[Stored items from a collection]
━━━━━━━━━━━━━━━━

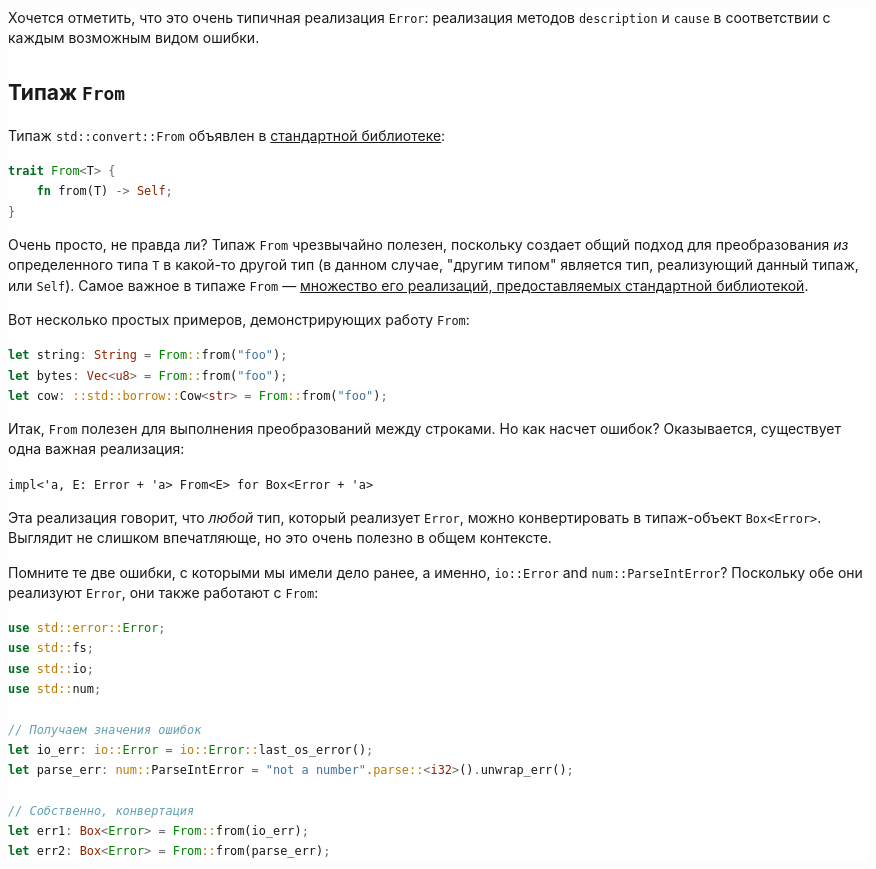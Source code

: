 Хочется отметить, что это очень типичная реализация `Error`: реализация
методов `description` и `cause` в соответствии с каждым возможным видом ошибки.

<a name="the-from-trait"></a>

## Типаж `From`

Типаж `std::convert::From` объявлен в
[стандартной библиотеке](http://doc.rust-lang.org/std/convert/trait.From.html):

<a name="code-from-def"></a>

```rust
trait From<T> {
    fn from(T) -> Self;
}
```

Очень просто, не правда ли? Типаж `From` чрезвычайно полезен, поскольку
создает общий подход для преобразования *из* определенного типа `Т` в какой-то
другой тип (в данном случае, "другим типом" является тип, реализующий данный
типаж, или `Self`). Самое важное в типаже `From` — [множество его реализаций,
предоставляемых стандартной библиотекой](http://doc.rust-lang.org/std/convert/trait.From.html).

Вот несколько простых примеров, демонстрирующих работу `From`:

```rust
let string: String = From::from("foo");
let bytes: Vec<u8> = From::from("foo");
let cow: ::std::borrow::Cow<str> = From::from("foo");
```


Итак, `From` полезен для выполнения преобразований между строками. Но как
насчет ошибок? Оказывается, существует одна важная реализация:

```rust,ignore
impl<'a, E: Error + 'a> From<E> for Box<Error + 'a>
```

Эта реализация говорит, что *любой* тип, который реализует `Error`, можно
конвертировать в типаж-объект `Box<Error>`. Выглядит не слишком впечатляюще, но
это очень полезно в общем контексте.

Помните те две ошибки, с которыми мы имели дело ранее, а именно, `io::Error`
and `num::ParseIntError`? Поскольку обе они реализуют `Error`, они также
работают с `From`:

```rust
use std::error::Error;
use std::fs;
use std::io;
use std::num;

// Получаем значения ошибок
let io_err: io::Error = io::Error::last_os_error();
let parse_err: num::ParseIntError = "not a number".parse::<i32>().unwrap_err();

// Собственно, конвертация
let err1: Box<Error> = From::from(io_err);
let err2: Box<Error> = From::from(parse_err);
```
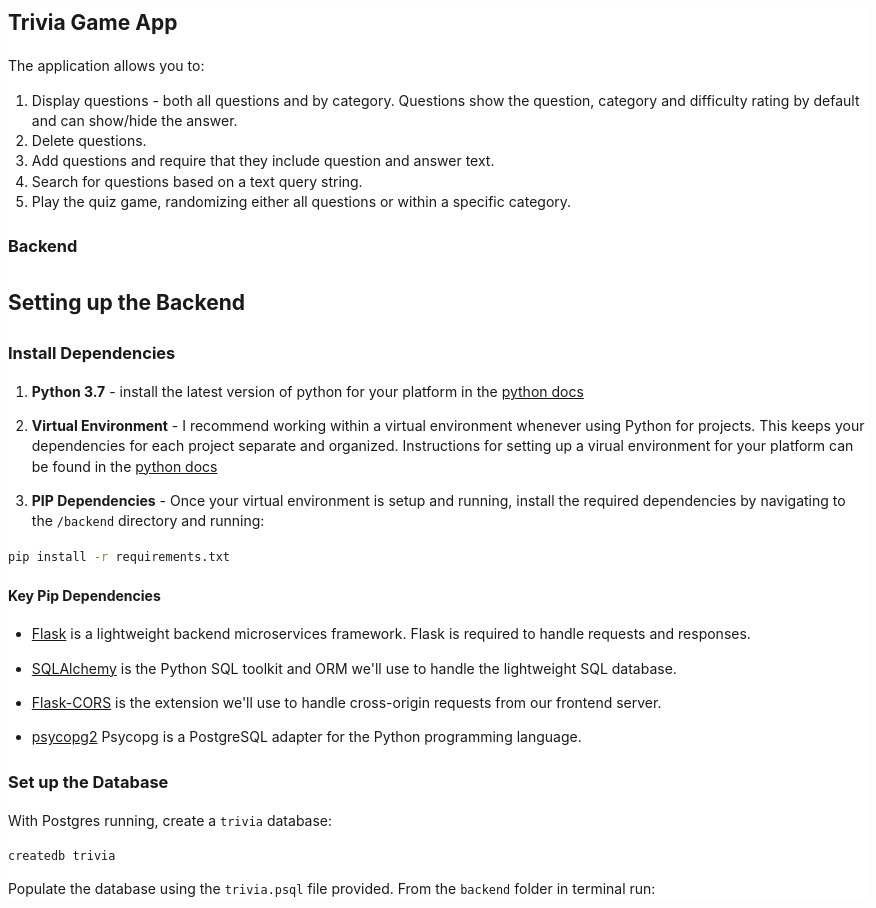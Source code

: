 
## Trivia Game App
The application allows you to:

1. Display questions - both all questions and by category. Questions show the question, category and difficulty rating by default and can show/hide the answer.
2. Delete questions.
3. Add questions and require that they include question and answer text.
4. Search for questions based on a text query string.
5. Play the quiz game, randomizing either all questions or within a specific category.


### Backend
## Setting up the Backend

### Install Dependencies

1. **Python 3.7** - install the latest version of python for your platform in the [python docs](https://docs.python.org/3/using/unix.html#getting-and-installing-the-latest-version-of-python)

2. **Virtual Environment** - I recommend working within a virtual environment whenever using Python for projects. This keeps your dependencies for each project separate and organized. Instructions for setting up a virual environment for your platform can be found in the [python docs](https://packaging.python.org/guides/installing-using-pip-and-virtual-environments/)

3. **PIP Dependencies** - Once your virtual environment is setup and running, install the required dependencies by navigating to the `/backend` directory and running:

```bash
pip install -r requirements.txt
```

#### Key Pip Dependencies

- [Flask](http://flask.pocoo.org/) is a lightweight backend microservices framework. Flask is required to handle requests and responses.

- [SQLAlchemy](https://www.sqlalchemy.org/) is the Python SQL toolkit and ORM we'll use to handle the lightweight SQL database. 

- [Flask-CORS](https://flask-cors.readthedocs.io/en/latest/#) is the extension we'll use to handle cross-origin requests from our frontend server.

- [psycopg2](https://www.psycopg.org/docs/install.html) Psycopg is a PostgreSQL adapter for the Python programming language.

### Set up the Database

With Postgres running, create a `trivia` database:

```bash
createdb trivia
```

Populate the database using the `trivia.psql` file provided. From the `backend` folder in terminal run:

━━━━━━━━━━━━━━━━

* AIM OF THE EXERCISE *
Of the entries above, repeat exactly the lines from the line with "The application allows" through the line with "4. Search for", both of them included.

* TASK RESPONSE *
The application allows you to:

1. Display questions - both all questions and by category. Questions show the question, category and difficulty rating by default and can show/hide the answer.
2. Delete questions.
3. Add questions and require that they include question and answer text.
4. Search for questions based on a text query string.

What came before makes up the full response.